St. John's Red Storm head coach Rick Pitino directs his players during a timeout against the Butler Bulldogs in the second half of a Big East men’s basketball game at Madison Square Garden on Wednesday, Jan. 28. Credit: Kathleen Malone-Van Dyke
CHICAGO — St. John’s continued its climb back up the national rankings on Monday when it jumped three spots to No. 22 in the latest AP poll. The Red Storm’s ascent is just another log on the fire that’s glowing hot for Friday’s much-anticipated matchup with No. 3 Connecticut at the Garden. That contest will be the biggest test of the season to date for the Red Storm.
There will be a test of a very different nature for St. John’s between now and then: Tuesday’s 8 p.m. Big East game against DePaul at Wintrust Arena.
The hype around the date with UConn is all around the Red Storm players. As Sadiku Ibine Ayo explained before Monday’s practice, “Everybody on campus right now, everybody, is looking to playing that game.”
And that’s precisely what the Red Storm (16-5, 9-1) cannot afford to do.
The idea of the “trap game’’ seems cliche these days, but it’s a real thing. All the buzz is about St. John’s meeting the Huskies, a game that will be played in prime time before a national television audience in which first place in the conference is in play. There is no buzz surrounding the trip to Chicago to face the Blue Demons (12-10, 4-7).
While the Red Storm largely are a veteran bunch and should be good at maintaining their focus, only the four returning players from last season have the poise that comes from winning a conference championship.
And the Red Storm already have had some moments when they failed to rise to an occasion. The losses to Auburn and Providence come to mind, and they desperately want the kind of victory that will speak to the NCAA Tournament selection committee when it’s time to seed the field of 68.
The opportunity to accomplish something like that could distract players, but Ibine Ayo and Dylan Darling made it sound as if coach Rick Pitino isn’t leaving room for that. In a moment of clear understatement, Darling said, “He reminded us we need this DePaul game.”
The Blue Demons have long lingered at the bottom of the conference but have been better performers this season.

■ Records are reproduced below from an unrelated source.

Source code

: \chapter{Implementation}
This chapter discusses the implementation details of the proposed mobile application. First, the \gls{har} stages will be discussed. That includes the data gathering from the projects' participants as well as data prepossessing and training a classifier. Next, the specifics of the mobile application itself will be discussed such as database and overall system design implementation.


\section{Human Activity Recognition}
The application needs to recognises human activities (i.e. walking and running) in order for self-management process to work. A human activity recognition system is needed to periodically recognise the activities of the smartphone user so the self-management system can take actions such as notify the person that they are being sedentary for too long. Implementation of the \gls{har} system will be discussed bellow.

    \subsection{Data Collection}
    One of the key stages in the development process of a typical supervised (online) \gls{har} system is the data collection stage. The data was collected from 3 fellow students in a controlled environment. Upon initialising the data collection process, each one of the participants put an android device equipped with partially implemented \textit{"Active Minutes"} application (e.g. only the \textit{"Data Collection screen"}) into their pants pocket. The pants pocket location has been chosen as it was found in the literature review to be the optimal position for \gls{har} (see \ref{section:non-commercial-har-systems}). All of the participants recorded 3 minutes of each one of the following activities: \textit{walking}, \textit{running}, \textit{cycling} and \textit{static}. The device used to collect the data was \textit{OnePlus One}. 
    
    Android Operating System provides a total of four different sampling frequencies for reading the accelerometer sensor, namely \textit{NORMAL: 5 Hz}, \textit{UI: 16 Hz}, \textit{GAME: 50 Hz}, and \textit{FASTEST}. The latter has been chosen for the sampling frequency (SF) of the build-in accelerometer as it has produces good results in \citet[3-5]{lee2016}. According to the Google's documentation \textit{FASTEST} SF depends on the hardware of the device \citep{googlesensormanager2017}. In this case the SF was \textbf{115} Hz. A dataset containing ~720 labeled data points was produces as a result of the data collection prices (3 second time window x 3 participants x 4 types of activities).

They are 4-1 against Big East foes at Wintrust Arena, with the loss coming to UConn, and suffered a heartbreaking road loss to Xavier on a buzzer-beater this past weekend.

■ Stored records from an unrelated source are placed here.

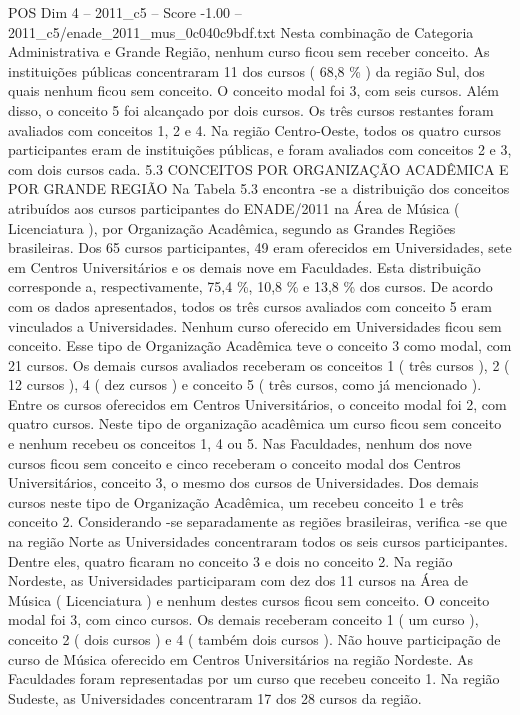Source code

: \begin{textsample}{POS Dim 4 – 2011\_c5 – Score -1.00 – 2011\_c5/enade\_2011\_mus\_0c040c9bdf.txt}
Nesta combinação de Categoria Administrativa e Grande Região, nenhum curso ficou sem receber conceito.
As instituições públicas concentraram 11 dos cursos ( 68,8 \% ) da região Sul, dos quais nenhum ficou sem conceito.
O conceito modal foi 3, com seis cursos.
Além disso, o conceito 5 foi alcançado por dois cursos.
Os três cursos restantes foram avaliados com conceitos 1, 2 e 4.
Na região Centro-Oeste, todos os quatro cursos participantes eram de instituições públicas, e foram avaliados com conceitos 2 e 3, com dois cursos cada. 5.3 CONCEITOS POR ORGANIZAÇÃO ACADÊMICA E POR GRANDE REGIÃO Na Tabela 5.3 encontra -se a distribuição dos conceitos atribuídos aos cursos participantes do ENADE/2011 na Área de Música ( Licenciatura ), por Organização Acadêmica, segundo as Grandes Regiões brasileiras.
Dos 65 cursos participantes, 49 eram oferecidos em Universidades, sete em Centros Universitários e os demais nove em Faculdades.
Esta distribuição corresponde a, respectivamente, 75,4 \%, 10,8 \% e 13,8 \% dos cursos.
De acordo com os dados apresentados, todos os três cursos avaliados com conceito 5 eram vinculados a Universidades.
Nenhum curso oferecido em Universidades ficou sem conceito.
Esse tipo de Organização Acadêmica teve o conceito 3 como modal, com 21 cursos.
Os demais cursos avaliados receberam os conceitos 1 ( três cursos ), 2 ( 12 cursos ), 4 ( dez cursos ) e conceito 5 ( três cursos, como já mencionado ).
Entre os cursos oferecidos em Centros Universitários, o conceito modal foi 2, com quatro cursos.
Neste tipo de organização acadêmica um curso ficou sem conceito e nenhum recebeu os conceitos 1, 4 ou 5.
Nas Faculdades, nenhum dos nove cursos ficou sem conceito e cinco receberam o conceito modal dos Centros Universitários, conceito 3, o mesmo dos cursos de Universidades.
Dos demais cursos neste tipo de Organização Acadêmica, um recebeu conceito 1 e três conceito 2.
Considerando -se separadamente as regiões brasileiras, verifica -se que na região Norte as Universidades concentraram todos os seis cursos participantes.
Dentre eles, quatro ficaram no conceito 3 e dois no conceito 2.
Na região Nordeste, as Universidades participaram com dez dos 11 cursos na Área de Música ( Licenciatura ) e nenhum destes cursos ficou sem conceito.
O conceito modal foi 3, com cinco cursos.
Os demais receberam conceito 1 ( um curso ), conceito 2 ( dois cursos ) e 4 ( também dois cursos ).
Não houve participação de curso de Música oferecido em Centros Universitários na região Nordeste.
As Faculdades foram representadas por um curso que recebeu conceito 1.
Na região Sudeste, as Universidades concentraram 17 dos 28 cursos da região.

\end{textsample}
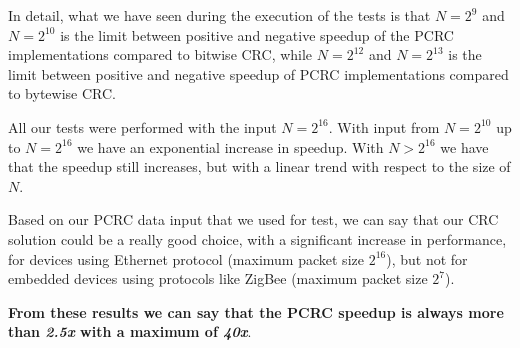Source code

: \documentclass[fleqn]{IEEEtran}
\begin{document}
In detail, what we have seen during the execution of the tests is that 
$N=2^{9}$ and $N=2^{10}$ is the limit between positive and negative speedup of 
the PCRC implementations compared to bitwise CRC, while $N=2^{12}$ and $N=2^{13}$ 
is the limit between positive and negative speedup of PCRC implementations 
compared to bytewise CRC.

All our tests were performed with the input $N=2^{16}$. With input from 
$N=2^{10}$ up to $N=2^{16}$ we have an exponential increase in 
speedup. With $N>2^{16}$ we have that the speedup still increases, 
but with a linear trend with respect to the size of $N$.

Based on our PCRC data input that we used for test, we can say that our CRC solution could be a really good choice, with a significant increase in performance, for devices using 
Ethernet protocol (maximum packet size $2^{16}$), but not for embedded devices 
using protocols like ZigBee (maximum packet size $2^{7}$).

\textbf{From these results we can say that the PCRC speedup is always more than \textit{2.5x} with a maximum of \textit{40x}}.
\end{document}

So DePaul demands St. John’s full attention.
“We know the type of team that we are, that if we don’t come in ready to play, we’re going to lose the game,” Ibine Ayo said. “If we’re not ready and focusing in practice and on the scouting report, you can be beaten every single night.”
In the first weeks of the season, as St. John’s stumbled in one big non-conference game after another and tumbled from its No. 5 preseason ranking to being unranked, Ibine Ayo suggested the team was searching for an identity. It has one now that he described as “the grit and refusing to lose.”
That identity has come to the surface during the Red Storm’s current seven-game winning streak. The run contains four road victories and also includes overcoming a 15-point deficit with 16 minutes left against Seton Hall at the Garden and a 16-point deficit with 17 minutes to play at Xavier.
“Those games with the comebacks have been huge, just because we needed those,” Darling said. “We hadn’t gotten one of those and now having two, we know that we’re capable of doing that against two dramatically different teams.
“We’ve got a lot of different ways we can beat you, and we think we can, I guess, beat anybody.”
True as that may be, the Red Storm shouldn’t be thinking about anybody aside from DePaul right now. With something as big as Friday’s game in the offing and everything St. John’s wants to accomplish in it, losing on Tuesday is not an option.